The Mudcat Café TM
Thread #129840   Message #2951867
Posted By: Emma B
25-Jul-10 - 11:29 AM
Thread Name: BS: New Israeli atrocity: attack on Gaza aid
Subject: RE: BS: New Israeli atrocity: attack on Gaza aid
"Israel's were made by USA which does not manufacture or use chemical weapons"

The USA has not ratified Protocol III on Incendiary Weapons either

"While the use of incendiary weapons against civilians is illegal by Protocol III of the Convention on Certain Conventional Weapons (1980), this is not binding on the United States because it is not a signatory" - Wiki

"WP proved to be an effective and versatile munition. We used it for screening missions at two breaches and, later in the fight, as a potent psychological weapon against the insurgents in trench lines and spider holes when we could not get effects on them with HE.
We fired 'shake and bake' missions at the insurgents, using WP to flush them out and HE to take them out. .. We used improved WP for screening missions when HC smoke would have been more effective and saved our WP for lethal missions."
From Fighting For Fallujah: A New Dawn for Iraq, by John R. Ballard (2006)
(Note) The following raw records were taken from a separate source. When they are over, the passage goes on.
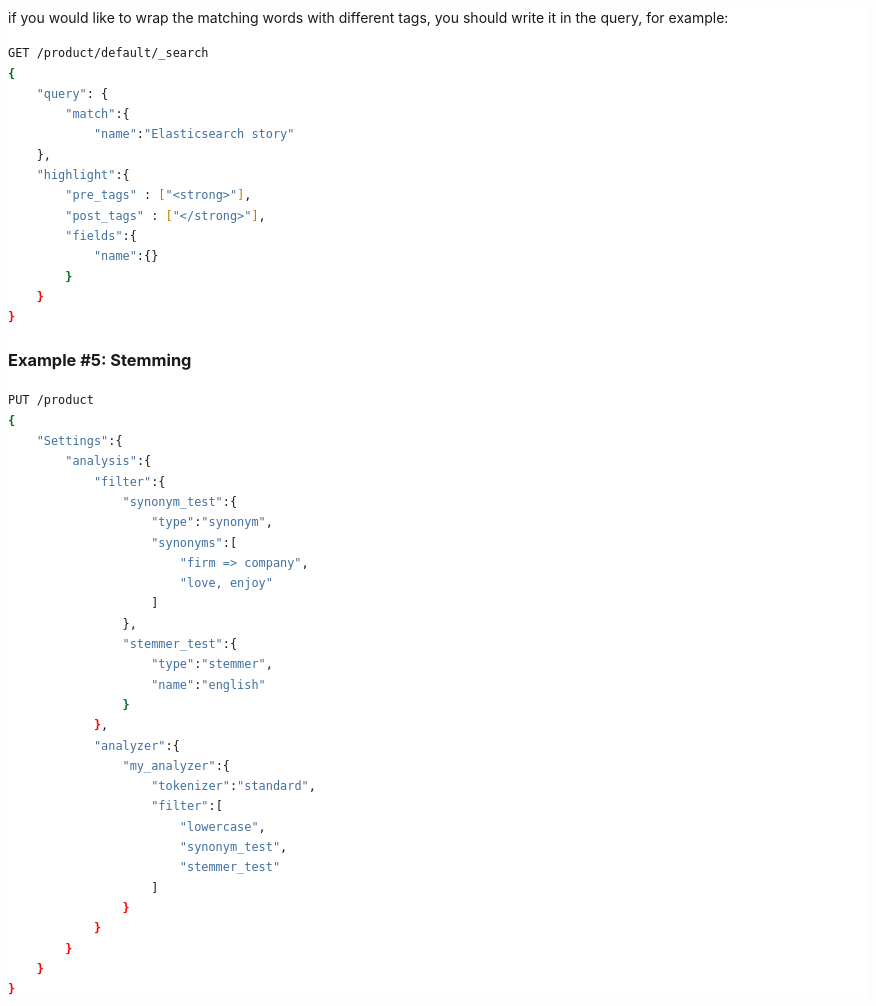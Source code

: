 if you would like to wrap the matching words with different tags,
you should write it in the query, for example:

```bash
GET /product/default/_search
{
    "query": {
		"match":{
			"name":"Elasticsearch story"
 	},
 	"highlight":{
		"pre_tags" : ["<strong>"],
		"post_tags" : ["</strong>"],
		"fields":{
			"name":{}
		}
 	}
}
```



### Example #5: Stemming
```bash
PUT /product
{
	"Settings":{
		"analysis":{
			"filter":{
				"synonym_test":{
					"type":"synonym",
					"synonyms":[
						"firm => company",
						"love, enjoy"
					]
				},
				"stemmer_test":{
					"type":"stemmer",
					"name":"english"
				}
			},
			"analyzer":{
				"my_analyzer":{
					"tokenizer":"standard",
					"filter":[
						"lowercase",
	 					"synonym_test",
						"stemmer_test"
					]
				}
			}
		}
	}
}
```
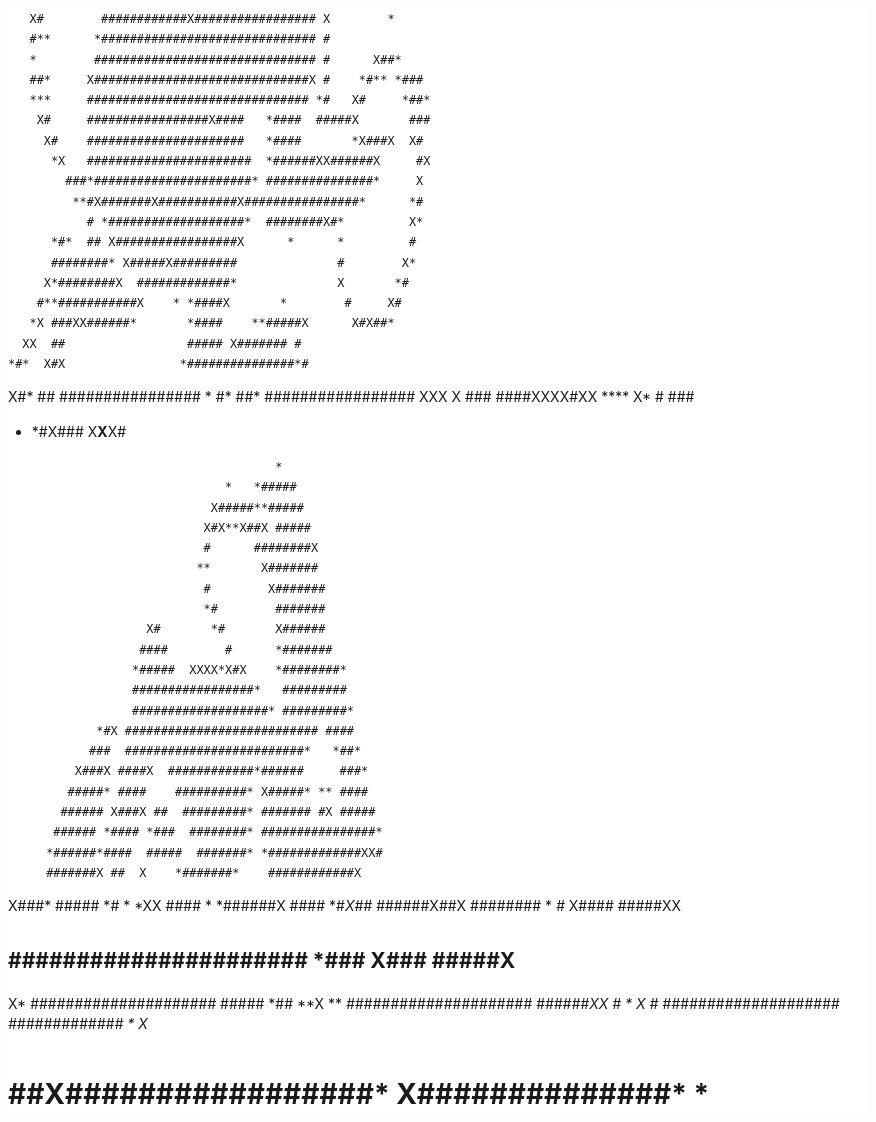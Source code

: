        X#        ############X################# X        *
       #**      *############################## #
       *        ############################### #      X##*
       ##*     X##############################X #    *#** *###
       ***     ############################### *#   X#     *##*
        X#     #################X####   *####  #####X       ###
         X#    ######################   *####       *X###X  X#
          *X   #######################  *######XX######X     #X
            ###*######################* ###############*     X
             **#X#######X###########X################*      *#
               # *###################*  ########X#*         X*
          *#*  ## X#################X      *      *         #
          ########* X#####X#########              #        X*
         X*########X  #############*              X       *#
        #**###########X    * *####X       *        #     X#
       *X ###XX######*       *####    **#####X      X#X##*
      XX  ##                 ##### X####### #
    *#*  X#X                *###############*#
  X#*    ##                 ################ *
 #*     ##*                 #################
XXX X  ###                  ####XXXX#XX ****
X* #  ###
* *#X###
X**X**X#

                                        *
                                 *   *#####
                               X#####**#####
                              X#X**X##X #####
                              #      ########X
                             **       X#######
                              #        X#######
                              *#        #######
                      X#       *#       X######
                     ####        #      *#######
                    *#####  XXXX*X#X    *########*
                    #################*   #########
                    ###################* #########*
               *#X ########################### ####
              ###  #########################*   *##*
            X###X ####X  ############*######     ###*
           #####* ####    ##########* X#####* ** ####
          ###### X###X ##  #########* ####### #X #####
         ###### *#### *###  ########* ################*
        *######*####  #####  #######* *#############XX#
        #######X ##  X    *#######*    ############X
 X###*  #####   *#  * *XX   ####    *  *######X ####
*#*X##* ######X##X ########  *     *#*   X####  #####XX
##    ######################      *###     X### #####X
X*    *#####################*     #####     *## **X
**     *#####################    *######*XX*   # *   X
*#      ####################*    #############* *   X*
 #      ##X#################*   X##############*    *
The use of WP as a weapon against enemy combatants, as justified by the US above, is not actually specified in Protocol III of the 1980 Convention on Certain Conventional Weapons. BUT if used as a weapon in a civilian area, it WOULD be prohibited.

An embedded reporter for the North County News, a San Diego newspaper, Darrin Mortenson wrote of watching Cpl Nicholas Bogert fire WP rounds into Fallujah. He wrote: "Bogert is a mortar team leader who directed his men to fire round after round of high explosives and white phosphorus charges into the city Friday and Saturday, never knowing what the targets were or what damage the resulting explosions caused."

Commenting on the use of WP by American forces in Fallujah
Kathy Kelly, a campaigner with the anti-war group Voices of the Wilderness, said:

"If the US wants to promote security for this generation and the next, it should build relationships with these countries. If the US uses conventional or non-conventional weapons, in civilian neighourhoods, that melt people's bodies down to the bone, it will leave these people seething.
We should think on this rather than arguing about whether we can squeak such weapons past the Geneva Conventions and international accords."